Un filme sencillo, pero no naif
Al igual que en una clase de idioma, el mundo no empieza a conocerse desde su amplitud, sino desde sus elementos y prácticas más aprehensibles. Para Zhang Xiaobin, la adolescente recién llegada a Buenos Aires desde China que protagoniza El futuro perfecto, el universo porteño-español comienza a cobrar forma a partir de la mercadería de la fiambrería en la que obtiene trabajo: “Jamón crudo, lomito, salame, panceta, mortadela”, son las palabras que debe memorizar. Pero el aula es también parte del filme de Nele Wohlatz, y así Zhang asiste a la enseñanza propiamente dicha frente a cámara, repitiendo términos en voz alta e interactuando con otros.
En su doble juego de realidad y reconstrucción, El futuro perfecto parece en principio un híbrido más de ficción documental en el que Zhang representa su vida iniciática en la gran ciudad a la vez que responde a las preguntas antropológicas de la directora frente al pizarrón. Pero ahí donde el filme rompe la cuarta pared levanta una quinta, la que connota el sentido ensayístico y condicional del título, donde se refleja el artificio complejo del cine, un lenguaje de reglas tan rigurosas y misteriosas como las de cualquier idioma.
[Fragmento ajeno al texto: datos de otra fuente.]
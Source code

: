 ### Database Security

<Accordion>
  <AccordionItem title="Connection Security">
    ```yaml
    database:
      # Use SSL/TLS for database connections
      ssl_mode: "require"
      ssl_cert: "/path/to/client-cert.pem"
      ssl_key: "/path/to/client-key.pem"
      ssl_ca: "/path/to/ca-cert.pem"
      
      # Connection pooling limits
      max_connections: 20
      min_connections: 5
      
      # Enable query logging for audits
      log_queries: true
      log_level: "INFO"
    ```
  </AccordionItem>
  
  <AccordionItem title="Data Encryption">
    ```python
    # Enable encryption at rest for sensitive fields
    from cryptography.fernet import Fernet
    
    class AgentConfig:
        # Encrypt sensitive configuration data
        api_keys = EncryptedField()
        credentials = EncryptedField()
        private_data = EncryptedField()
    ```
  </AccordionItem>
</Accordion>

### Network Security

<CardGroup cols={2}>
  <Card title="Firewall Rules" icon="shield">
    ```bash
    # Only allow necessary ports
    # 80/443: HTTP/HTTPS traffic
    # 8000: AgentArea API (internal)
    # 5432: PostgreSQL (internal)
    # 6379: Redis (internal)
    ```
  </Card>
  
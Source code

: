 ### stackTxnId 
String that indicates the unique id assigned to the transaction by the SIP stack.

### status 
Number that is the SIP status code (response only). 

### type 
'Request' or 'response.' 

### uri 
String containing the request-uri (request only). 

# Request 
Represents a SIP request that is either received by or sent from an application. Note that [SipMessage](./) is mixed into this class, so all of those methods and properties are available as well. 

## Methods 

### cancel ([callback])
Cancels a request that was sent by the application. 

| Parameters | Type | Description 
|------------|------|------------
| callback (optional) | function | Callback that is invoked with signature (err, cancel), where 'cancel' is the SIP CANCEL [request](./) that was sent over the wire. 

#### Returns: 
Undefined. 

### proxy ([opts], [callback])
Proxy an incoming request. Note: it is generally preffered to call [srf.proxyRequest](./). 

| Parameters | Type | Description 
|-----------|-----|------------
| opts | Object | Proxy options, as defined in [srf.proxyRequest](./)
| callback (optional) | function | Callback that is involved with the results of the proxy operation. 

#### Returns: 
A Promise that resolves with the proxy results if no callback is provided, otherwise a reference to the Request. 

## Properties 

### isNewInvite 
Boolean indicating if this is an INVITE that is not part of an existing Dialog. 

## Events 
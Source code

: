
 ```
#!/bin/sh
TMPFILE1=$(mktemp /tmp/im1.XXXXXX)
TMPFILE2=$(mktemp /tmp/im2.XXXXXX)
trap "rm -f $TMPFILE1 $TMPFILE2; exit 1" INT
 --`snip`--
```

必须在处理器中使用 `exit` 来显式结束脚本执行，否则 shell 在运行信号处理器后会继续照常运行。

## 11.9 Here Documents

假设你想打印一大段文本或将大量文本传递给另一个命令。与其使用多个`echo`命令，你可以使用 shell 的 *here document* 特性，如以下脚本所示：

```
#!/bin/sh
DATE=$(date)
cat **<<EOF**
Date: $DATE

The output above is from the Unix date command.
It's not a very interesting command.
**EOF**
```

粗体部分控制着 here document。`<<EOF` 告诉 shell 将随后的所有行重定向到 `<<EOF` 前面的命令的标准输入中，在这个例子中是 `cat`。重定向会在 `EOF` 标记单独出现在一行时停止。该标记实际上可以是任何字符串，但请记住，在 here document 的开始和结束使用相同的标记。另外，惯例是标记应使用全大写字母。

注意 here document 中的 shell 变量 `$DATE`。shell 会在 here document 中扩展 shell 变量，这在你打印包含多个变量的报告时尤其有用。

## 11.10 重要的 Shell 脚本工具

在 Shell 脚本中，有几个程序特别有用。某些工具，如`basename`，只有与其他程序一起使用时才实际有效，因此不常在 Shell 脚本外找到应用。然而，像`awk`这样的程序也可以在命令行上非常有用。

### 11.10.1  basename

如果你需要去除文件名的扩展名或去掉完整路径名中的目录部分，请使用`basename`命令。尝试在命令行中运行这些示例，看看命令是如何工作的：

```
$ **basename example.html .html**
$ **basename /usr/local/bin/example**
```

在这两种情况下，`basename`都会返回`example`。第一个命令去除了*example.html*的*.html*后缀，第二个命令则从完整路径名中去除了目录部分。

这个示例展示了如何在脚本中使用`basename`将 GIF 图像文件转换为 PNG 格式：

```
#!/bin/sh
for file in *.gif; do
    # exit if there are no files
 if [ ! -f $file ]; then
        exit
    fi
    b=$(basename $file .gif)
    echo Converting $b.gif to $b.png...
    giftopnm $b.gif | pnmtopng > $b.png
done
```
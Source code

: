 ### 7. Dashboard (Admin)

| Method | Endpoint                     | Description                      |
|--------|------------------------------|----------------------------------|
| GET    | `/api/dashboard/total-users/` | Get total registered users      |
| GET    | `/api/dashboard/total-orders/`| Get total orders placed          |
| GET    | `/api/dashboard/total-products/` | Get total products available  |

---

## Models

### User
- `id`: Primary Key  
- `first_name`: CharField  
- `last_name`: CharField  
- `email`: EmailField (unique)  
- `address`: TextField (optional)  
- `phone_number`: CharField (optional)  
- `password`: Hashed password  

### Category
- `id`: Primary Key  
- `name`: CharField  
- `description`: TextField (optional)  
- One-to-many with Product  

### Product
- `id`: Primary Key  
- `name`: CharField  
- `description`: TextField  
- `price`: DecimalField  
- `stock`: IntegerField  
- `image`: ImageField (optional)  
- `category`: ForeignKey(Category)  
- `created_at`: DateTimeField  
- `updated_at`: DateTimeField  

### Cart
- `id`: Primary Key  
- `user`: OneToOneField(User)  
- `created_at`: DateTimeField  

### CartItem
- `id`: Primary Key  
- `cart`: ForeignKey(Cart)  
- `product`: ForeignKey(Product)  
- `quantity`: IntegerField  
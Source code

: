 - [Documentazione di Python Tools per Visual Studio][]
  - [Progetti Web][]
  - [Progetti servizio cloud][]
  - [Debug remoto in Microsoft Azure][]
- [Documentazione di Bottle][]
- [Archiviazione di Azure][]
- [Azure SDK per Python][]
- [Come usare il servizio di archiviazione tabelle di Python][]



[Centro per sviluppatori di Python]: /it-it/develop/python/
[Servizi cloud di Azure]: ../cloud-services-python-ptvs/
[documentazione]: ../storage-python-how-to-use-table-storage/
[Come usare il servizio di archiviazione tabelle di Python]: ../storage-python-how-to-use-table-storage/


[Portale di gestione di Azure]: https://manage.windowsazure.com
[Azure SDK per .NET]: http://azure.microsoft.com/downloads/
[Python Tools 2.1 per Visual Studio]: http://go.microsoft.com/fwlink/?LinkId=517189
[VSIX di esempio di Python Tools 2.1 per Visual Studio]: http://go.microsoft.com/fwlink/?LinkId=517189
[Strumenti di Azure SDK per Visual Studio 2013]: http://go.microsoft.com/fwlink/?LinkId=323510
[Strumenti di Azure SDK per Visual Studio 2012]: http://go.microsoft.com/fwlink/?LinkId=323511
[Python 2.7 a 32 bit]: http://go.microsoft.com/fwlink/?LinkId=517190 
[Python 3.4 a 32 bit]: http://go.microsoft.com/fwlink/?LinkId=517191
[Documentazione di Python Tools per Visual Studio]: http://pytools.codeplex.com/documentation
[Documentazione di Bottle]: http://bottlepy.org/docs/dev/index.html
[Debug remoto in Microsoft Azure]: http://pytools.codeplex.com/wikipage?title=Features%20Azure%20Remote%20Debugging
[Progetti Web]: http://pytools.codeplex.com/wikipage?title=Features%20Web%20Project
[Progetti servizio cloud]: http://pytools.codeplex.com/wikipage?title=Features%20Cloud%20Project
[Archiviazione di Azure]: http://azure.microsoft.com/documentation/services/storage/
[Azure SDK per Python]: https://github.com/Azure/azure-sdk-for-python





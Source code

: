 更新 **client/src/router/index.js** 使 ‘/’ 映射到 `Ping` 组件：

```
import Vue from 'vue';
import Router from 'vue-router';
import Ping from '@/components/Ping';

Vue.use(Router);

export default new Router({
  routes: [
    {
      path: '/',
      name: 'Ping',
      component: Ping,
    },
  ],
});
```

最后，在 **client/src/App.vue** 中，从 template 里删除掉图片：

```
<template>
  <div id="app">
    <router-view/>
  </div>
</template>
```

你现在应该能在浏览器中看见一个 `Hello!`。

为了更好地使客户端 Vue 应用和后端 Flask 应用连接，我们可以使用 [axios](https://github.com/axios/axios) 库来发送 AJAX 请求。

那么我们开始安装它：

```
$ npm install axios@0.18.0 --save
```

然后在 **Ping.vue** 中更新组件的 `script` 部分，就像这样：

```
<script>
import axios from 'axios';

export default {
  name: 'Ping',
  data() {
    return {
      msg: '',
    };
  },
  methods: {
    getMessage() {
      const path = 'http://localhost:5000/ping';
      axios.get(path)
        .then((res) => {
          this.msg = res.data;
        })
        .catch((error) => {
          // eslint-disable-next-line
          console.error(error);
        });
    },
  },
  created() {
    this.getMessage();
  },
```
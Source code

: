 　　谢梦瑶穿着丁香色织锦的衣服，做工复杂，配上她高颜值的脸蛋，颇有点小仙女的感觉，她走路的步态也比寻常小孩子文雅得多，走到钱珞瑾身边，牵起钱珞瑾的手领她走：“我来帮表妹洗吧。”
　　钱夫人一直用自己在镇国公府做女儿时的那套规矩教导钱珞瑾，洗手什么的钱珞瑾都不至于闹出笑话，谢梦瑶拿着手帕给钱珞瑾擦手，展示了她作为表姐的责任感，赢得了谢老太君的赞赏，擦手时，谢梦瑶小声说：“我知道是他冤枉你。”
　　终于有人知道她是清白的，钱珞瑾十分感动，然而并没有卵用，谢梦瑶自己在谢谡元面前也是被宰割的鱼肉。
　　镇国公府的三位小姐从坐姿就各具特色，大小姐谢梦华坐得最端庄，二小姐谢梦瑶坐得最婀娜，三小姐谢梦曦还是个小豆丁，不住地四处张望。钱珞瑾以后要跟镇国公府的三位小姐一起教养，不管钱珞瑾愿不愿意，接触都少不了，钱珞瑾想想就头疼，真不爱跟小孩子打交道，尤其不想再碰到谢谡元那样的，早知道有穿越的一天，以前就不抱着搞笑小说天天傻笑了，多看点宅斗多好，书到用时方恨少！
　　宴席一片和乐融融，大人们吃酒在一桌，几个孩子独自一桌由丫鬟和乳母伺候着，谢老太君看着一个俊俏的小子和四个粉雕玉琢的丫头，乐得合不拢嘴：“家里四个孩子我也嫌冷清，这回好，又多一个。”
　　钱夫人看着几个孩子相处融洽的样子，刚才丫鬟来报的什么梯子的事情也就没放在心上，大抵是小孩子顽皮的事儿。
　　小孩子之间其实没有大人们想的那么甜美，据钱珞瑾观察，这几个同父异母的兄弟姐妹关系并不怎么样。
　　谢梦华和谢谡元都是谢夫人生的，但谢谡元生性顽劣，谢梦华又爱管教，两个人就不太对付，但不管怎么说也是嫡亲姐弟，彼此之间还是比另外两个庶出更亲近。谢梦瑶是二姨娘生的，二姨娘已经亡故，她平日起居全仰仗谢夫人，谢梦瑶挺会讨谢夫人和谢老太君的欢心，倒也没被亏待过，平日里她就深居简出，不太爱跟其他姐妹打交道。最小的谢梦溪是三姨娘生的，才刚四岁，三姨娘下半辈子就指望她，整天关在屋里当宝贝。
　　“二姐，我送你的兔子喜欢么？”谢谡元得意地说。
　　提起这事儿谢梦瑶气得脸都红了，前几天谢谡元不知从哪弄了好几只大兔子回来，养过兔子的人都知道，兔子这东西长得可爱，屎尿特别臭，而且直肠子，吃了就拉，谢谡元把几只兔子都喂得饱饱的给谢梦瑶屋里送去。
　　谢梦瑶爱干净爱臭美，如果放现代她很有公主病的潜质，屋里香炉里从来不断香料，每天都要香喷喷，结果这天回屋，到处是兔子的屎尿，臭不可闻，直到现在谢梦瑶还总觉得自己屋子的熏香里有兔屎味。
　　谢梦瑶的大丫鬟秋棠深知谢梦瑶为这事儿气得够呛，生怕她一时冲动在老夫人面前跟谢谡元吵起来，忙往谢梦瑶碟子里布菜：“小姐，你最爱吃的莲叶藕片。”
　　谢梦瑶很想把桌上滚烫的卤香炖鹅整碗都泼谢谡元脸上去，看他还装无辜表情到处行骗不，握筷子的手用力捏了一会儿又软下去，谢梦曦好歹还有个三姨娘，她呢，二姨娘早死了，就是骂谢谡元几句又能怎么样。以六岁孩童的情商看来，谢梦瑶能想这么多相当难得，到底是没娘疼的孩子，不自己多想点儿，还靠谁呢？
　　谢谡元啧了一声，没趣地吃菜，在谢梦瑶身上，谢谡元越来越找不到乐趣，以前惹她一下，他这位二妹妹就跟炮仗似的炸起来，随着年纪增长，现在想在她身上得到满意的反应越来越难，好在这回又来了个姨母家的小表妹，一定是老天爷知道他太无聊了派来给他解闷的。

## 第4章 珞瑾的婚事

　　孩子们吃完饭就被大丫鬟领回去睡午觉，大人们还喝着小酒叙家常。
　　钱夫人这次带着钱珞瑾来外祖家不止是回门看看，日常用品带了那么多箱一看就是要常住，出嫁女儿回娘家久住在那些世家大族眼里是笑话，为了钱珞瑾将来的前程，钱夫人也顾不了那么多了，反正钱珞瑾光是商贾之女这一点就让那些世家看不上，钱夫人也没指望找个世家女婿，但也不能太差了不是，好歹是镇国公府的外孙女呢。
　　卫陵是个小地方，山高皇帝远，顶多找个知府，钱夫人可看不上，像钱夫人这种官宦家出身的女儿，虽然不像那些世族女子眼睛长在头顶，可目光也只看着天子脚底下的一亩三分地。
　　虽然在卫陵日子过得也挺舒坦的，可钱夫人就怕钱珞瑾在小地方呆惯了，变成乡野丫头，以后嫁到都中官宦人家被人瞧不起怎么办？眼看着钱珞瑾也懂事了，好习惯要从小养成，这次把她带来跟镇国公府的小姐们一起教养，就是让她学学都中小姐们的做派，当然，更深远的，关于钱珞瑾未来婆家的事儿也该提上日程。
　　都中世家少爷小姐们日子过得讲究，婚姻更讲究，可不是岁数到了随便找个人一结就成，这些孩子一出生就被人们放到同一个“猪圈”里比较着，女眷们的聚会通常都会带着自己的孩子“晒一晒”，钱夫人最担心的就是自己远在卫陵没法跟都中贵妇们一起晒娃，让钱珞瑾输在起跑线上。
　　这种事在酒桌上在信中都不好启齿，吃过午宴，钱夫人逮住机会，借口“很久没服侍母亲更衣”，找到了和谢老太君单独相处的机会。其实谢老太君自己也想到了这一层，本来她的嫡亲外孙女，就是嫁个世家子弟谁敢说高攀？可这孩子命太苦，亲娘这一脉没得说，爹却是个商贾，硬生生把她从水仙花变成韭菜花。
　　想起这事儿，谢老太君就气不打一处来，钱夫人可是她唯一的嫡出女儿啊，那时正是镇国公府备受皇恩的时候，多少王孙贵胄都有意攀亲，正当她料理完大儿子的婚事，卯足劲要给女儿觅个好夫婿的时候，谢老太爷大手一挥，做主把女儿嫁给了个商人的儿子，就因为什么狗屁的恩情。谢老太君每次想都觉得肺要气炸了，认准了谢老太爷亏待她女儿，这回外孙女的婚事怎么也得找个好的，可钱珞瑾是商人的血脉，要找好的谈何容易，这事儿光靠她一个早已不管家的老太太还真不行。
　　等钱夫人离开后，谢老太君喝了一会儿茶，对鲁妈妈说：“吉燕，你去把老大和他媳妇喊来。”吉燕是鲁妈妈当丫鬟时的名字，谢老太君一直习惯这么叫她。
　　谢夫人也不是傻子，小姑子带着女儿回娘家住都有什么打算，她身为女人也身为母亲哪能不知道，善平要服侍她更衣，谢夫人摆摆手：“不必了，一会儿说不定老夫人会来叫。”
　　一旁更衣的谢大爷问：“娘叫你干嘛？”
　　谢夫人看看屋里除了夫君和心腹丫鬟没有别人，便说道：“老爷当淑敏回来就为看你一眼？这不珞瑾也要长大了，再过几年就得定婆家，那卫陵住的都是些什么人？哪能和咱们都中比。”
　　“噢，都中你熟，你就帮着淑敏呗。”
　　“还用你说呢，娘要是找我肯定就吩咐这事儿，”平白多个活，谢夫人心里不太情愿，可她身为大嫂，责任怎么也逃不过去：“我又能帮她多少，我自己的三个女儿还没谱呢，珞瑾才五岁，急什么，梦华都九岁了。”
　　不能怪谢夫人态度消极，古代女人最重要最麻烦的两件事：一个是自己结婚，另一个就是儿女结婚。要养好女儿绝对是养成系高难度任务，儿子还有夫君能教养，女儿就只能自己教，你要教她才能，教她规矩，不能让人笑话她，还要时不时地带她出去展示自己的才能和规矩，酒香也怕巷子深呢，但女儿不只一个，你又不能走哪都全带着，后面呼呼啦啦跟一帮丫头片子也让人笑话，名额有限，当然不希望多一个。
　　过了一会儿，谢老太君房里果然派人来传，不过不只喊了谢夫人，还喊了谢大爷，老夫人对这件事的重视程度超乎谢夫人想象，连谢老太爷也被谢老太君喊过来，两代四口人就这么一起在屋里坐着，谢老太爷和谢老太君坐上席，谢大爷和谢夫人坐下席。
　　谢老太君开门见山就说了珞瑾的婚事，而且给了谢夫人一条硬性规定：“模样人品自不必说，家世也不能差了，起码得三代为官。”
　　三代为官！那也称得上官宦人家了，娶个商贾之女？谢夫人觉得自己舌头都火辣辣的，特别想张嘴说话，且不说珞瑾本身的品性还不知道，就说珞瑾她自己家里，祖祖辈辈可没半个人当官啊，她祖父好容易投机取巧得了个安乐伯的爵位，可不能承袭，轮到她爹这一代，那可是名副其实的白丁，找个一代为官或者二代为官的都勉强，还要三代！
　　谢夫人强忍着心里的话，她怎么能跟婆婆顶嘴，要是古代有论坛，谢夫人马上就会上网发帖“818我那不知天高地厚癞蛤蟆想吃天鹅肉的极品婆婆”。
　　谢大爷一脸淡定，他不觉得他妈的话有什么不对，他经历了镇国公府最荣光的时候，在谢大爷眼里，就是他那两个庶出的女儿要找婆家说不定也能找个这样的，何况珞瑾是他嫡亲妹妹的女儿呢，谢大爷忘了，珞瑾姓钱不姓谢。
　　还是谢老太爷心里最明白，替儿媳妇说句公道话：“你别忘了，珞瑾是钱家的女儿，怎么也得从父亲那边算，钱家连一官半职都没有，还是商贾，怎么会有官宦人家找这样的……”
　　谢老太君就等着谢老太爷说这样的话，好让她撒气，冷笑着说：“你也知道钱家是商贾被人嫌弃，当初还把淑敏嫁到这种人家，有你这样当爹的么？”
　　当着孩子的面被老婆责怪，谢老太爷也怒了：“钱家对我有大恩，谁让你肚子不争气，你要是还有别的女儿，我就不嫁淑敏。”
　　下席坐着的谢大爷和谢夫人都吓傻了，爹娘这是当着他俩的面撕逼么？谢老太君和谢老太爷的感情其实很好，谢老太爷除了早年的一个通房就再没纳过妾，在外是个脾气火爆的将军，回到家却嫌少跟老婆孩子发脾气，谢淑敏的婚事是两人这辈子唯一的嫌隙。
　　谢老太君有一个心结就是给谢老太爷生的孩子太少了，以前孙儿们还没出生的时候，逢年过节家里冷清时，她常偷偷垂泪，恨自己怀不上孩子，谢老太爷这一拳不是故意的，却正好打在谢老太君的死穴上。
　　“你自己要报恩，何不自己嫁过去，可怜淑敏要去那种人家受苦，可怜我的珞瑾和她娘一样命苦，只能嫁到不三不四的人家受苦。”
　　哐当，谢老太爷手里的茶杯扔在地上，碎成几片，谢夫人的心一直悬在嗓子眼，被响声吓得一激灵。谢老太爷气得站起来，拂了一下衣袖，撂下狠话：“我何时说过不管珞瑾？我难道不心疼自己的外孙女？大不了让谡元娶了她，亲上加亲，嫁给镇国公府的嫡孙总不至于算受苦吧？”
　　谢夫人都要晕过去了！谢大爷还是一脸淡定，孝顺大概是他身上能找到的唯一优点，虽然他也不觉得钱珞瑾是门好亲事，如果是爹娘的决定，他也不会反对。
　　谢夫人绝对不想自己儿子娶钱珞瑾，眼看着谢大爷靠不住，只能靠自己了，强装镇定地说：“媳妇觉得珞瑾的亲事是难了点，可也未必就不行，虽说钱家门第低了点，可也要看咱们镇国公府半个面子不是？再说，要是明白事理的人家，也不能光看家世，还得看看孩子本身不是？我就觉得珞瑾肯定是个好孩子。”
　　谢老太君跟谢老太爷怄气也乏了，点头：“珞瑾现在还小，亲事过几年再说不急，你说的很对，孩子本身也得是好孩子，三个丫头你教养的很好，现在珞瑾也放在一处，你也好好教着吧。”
Por eso a medida que Zhang aprende el castellano la cinta pierde inocencia y esquematismo y se va volviendo naturalista, lo que explica que el intercambio monosilábico entre ella y su novio indio que deja dos jugos sin tomar derive más adelante en un diálogo fluido en el que beben sus sopas.
Lo mejor de El futuro perfecto es que más allá de sus sagaces juegos cinematográficos el telón de fondo permanece inalterable: el filme es sencillo como una maqueta abstracta de delicadeza oriental, una narración migrante que toma su riqueza de la frontera lúdica que habita. Lo que no quiere decir que sea naíf: su planteo exigente y provocativo hace quedar a la torpe Un cuento chino como un filme rodado en épocas de la Gran Muralla.